*** Block opens ***

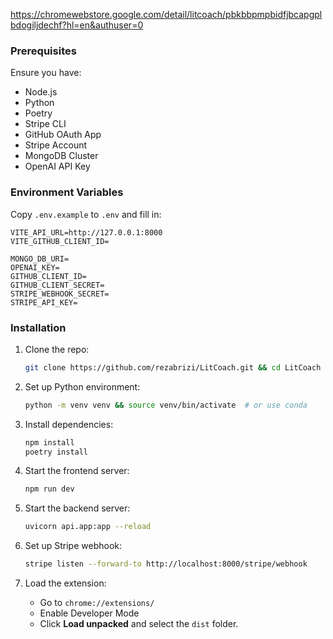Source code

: https://chromewebstore.google.com/detail/litcoach/pbkbbpmpbidfjbcapgplbdogiljdechf?hl=en&authuser=0

### Prerequisites

Ensure you have:

-   Node.js
-   Python
-   Poetry
-   Stripe CLI
-   GitHub OAuth App
-   Stripe Account
-   MongoDB Cluster
-   OpenAI API Key

### Environment Variables

Copy `.env.example` to `.env` and fill in:

```plaintext
VITE_API_URL=http://127.0.0.1:8000
VITE_GITHUB_CLIENT_ID=

MONGO_DB_URI=
OPENAI_KEY=
GITHUB_CLIENT_ID=
GITHUB_CLIENT_SECRET=
STRIPE_WEBHOOK_SECRET=
STRIPE_API_KEY=
```

### Installation

1. Clone the repo:

    ```bash
    git clone https://github.com/rezabrizi/LitCoach.git && cd LitCoach
    ```

2. Set up Python environment:

    ```bash
    python -m venv venv && source venv/bin/activate  # or use conda
    ```

3. Install dependencies:

    ```bash
    npm install
    poetry install
    ```

4. Start the frontend server:

    ```bash
    npm run dev
    ```

5. Start the backend server:

    ```bash
    uvicorn api.app:app --reload
    ```

6. Set up Stripe webhook:

    ```bash
    stripe listen --forward-to http://localhost:8000/stripe/webhook
    ```

7. Load the extension:
    - Go to `chrome://extensions/`
    - Enable Developer Mode
    - Click **Load unpacked** and select the `dist` folder.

*** Block closes ***

__Brief__: Each line of the data must be transcribed exactly; pictures are not carried over.

__Completed exercise__:
Source code

: https://chromewebstore.google.com/detail/litcoach/pbkbbpmpbidfjbcapgplbdogiljdechf?hl=en&authuser=0

### Prerequisites

Ensure you have:

-   Node.js
-   Python
-   Poetry
-   Stripe CLI
-   GitHub OAuth App
-   Stripe Account
-   MongoDB Cluster
-   OpenAI API Key

### Environment Variables

Copy `.env.example` to `.env` and fill in:

```plaintext
VITE_API_URL=http://127.0.0.1:8000
VITE_GITHUB_CLIENT_ID=

MONGO_DB_URI=
OPENAI_KEY=
GITHUB_CLIENT_ID=
GITHUB_CLIENT_SECRET=
STRIPE_WEBHOOK_SECRET=
STRIPE_API_KEY=
```

### Installation

1. Clone the repo:

    ```bash
    git clone https://github.com/rezabrizi/LitCoach.git && cd LitCoach
    ```

2. Set up Python environment:

    ```bash
    python -m venv venv && source venv/bin/activate  # or use conda
    ```

3. Install dependencies:

    ```bash
    npm install
    poetry install
    ```

4. Start the frontend server:

    ```bash
    npm run dev
    ```

5. Start the backend server:

    ```bash
    uvicorn api.app:app --reload
    ```

6. Set up Stripe webhook:

    ```bash
    stripe listen --forward-to http://localhost:8000/stripe/webhook
    ```

7. Load the extension:
    - Go to `chrome://extensions/`
    - Enable Developer Mode
    - Click **Load unpacked** and select the `dist` folder.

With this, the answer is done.